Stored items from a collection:
■ ■ ■

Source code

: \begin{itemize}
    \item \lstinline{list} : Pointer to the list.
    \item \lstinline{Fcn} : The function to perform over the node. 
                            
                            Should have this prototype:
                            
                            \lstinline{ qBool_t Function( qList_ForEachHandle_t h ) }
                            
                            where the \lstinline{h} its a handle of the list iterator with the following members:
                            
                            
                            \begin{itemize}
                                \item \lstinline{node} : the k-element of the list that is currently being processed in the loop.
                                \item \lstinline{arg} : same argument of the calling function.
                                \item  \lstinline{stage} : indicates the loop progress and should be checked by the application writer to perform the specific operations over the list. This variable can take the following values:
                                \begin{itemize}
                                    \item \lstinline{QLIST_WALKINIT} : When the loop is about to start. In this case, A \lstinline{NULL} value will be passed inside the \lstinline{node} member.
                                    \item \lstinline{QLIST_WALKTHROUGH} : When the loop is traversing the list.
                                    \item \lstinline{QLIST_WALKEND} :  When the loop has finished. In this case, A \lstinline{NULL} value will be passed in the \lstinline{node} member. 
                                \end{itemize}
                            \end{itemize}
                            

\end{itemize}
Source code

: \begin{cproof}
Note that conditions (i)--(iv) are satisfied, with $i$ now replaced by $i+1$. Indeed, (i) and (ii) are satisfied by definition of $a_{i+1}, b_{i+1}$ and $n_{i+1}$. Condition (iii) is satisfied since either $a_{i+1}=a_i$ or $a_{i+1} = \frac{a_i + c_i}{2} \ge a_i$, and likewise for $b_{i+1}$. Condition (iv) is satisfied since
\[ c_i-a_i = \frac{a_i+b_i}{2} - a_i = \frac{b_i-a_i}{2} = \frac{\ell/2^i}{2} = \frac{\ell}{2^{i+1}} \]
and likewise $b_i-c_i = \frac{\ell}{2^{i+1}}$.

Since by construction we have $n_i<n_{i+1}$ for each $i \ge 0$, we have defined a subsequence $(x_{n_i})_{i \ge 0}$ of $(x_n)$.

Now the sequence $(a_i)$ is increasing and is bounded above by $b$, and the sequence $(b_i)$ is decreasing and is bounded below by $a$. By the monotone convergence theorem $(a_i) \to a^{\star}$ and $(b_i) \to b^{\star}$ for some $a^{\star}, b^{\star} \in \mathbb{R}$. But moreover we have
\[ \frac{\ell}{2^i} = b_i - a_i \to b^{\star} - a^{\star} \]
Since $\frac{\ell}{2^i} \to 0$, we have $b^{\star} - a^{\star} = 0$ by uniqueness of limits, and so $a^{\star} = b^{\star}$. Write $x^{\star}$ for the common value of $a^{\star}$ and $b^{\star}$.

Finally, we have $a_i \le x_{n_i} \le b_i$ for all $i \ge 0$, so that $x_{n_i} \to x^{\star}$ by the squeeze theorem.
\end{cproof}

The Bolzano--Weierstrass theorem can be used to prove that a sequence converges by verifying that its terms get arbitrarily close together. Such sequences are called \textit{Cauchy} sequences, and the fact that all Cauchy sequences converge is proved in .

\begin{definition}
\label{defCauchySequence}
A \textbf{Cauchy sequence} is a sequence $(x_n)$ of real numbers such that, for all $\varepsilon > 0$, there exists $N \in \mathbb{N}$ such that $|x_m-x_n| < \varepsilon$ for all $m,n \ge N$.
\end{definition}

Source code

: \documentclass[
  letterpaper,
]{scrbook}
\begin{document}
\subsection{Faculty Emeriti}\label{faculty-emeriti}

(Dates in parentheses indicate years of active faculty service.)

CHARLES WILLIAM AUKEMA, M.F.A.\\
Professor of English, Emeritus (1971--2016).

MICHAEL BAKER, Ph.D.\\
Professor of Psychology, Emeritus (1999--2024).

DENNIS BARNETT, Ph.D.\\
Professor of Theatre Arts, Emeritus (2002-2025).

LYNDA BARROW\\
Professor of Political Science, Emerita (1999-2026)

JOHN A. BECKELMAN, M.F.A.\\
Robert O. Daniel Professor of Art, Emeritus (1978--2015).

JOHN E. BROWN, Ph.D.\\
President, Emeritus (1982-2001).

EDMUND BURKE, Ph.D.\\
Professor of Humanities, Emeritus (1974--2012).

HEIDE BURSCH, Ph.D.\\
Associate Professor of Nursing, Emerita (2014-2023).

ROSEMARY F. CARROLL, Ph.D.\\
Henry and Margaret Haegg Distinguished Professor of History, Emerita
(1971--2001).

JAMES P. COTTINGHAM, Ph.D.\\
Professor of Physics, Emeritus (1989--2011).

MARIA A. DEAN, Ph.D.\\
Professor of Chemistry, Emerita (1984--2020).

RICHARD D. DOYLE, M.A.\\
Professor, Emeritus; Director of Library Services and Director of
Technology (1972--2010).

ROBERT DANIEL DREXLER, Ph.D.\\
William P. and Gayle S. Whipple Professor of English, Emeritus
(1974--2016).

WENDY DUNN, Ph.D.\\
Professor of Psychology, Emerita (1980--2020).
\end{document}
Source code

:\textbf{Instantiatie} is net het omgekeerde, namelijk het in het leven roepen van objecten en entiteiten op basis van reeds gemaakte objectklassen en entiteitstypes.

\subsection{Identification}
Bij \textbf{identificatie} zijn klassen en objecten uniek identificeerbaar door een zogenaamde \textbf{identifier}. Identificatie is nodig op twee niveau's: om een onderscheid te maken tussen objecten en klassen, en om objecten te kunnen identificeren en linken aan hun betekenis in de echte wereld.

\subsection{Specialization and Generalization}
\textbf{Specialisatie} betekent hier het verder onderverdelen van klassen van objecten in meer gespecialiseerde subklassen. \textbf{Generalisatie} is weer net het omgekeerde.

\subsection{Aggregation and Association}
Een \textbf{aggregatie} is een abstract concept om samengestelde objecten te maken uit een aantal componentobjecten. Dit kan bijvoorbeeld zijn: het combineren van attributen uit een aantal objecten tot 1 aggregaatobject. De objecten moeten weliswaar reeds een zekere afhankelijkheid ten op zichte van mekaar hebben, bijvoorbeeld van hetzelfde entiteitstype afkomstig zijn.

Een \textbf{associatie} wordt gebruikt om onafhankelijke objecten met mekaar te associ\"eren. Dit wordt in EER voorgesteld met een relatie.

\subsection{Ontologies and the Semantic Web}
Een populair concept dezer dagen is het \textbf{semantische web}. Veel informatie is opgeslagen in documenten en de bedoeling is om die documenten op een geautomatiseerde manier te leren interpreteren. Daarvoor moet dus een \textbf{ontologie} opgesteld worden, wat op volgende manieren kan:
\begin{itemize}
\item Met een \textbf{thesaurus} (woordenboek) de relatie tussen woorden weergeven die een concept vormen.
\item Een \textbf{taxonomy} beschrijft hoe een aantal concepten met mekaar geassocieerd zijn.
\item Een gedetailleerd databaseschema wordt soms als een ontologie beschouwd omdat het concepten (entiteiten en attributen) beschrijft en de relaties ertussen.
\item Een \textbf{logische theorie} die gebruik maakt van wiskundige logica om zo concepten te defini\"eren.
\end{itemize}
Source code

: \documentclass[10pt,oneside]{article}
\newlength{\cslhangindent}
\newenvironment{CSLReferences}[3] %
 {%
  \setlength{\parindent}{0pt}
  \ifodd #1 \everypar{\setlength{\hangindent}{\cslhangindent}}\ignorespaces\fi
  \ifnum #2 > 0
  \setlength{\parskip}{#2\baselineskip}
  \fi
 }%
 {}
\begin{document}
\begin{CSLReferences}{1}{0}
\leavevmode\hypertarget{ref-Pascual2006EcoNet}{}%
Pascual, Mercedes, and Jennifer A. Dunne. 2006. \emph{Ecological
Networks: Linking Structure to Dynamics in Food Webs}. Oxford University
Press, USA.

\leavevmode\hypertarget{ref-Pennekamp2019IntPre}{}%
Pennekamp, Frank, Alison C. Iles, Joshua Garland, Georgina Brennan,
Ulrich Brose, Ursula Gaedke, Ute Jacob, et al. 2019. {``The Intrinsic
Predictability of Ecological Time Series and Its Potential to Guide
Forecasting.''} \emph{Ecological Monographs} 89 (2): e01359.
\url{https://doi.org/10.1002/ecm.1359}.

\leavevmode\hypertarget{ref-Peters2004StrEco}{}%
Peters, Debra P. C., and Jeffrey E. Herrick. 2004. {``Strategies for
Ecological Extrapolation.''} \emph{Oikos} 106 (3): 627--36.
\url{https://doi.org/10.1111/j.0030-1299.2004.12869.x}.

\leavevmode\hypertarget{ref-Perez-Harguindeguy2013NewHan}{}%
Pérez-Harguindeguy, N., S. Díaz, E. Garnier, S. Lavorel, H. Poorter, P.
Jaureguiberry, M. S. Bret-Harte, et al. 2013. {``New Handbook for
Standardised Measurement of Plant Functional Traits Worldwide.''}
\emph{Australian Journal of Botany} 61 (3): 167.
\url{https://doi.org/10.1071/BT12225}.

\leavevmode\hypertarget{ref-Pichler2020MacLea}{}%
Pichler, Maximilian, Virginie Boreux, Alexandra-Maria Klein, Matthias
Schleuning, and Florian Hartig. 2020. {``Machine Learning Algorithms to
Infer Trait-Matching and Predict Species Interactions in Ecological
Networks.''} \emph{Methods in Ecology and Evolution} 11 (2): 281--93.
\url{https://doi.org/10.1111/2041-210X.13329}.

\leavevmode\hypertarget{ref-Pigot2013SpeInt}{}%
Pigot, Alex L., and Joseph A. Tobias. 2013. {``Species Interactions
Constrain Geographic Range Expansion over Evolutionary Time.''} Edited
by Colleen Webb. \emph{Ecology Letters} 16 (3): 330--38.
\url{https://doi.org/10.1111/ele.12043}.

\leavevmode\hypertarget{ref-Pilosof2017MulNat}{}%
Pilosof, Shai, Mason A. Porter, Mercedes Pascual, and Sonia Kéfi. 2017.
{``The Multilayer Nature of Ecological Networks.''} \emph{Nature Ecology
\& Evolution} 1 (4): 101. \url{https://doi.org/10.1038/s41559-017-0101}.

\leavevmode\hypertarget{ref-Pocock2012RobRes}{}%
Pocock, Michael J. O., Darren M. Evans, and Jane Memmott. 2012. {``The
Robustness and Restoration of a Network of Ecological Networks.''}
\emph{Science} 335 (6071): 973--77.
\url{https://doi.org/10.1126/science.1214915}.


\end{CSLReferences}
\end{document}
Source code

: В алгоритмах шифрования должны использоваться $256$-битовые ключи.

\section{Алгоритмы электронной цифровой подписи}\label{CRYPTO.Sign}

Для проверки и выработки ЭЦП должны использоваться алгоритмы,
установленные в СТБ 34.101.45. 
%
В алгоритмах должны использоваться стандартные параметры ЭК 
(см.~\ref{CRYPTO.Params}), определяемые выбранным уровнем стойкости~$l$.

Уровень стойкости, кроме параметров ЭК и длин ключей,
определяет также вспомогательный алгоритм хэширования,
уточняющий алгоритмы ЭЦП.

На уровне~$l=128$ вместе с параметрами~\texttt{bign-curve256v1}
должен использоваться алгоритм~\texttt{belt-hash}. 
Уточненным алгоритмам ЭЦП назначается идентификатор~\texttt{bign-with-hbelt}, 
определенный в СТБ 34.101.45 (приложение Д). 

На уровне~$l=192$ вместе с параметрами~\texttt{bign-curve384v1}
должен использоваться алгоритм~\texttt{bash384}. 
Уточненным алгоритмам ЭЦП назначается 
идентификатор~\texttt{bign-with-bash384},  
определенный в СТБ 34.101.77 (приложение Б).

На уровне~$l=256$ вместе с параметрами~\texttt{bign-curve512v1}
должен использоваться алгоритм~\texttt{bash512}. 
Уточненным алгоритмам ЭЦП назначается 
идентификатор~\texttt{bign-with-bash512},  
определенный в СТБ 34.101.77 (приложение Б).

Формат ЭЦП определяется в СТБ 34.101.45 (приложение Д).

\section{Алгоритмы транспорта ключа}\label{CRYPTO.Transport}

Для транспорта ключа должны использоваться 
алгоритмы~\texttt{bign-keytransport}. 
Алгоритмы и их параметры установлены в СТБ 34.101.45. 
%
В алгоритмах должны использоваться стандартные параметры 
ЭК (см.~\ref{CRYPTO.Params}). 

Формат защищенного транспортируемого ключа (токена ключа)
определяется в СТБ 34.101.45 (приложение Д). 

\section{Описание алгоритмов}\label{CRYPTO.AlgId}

■ ■ ■

- _WHAT THE TASK REQUIRES_: Lines from the start of the records through the one containing "qBool_t Function( qList_ForEachHandle_t" are what should be retyped, exactly and in full, both ends included.

- _ANSWER BOX_:
Source code

: \begin{itemize}
    \item \lstinline{list} : Pointer to the list.
    \item \lstinline{Fcn} : The function to perform over the node. 
                            
                            Should have this prototype:
                            
                            \lstinline{ qBool_t Function( qList_ForEachHandle_t h ) }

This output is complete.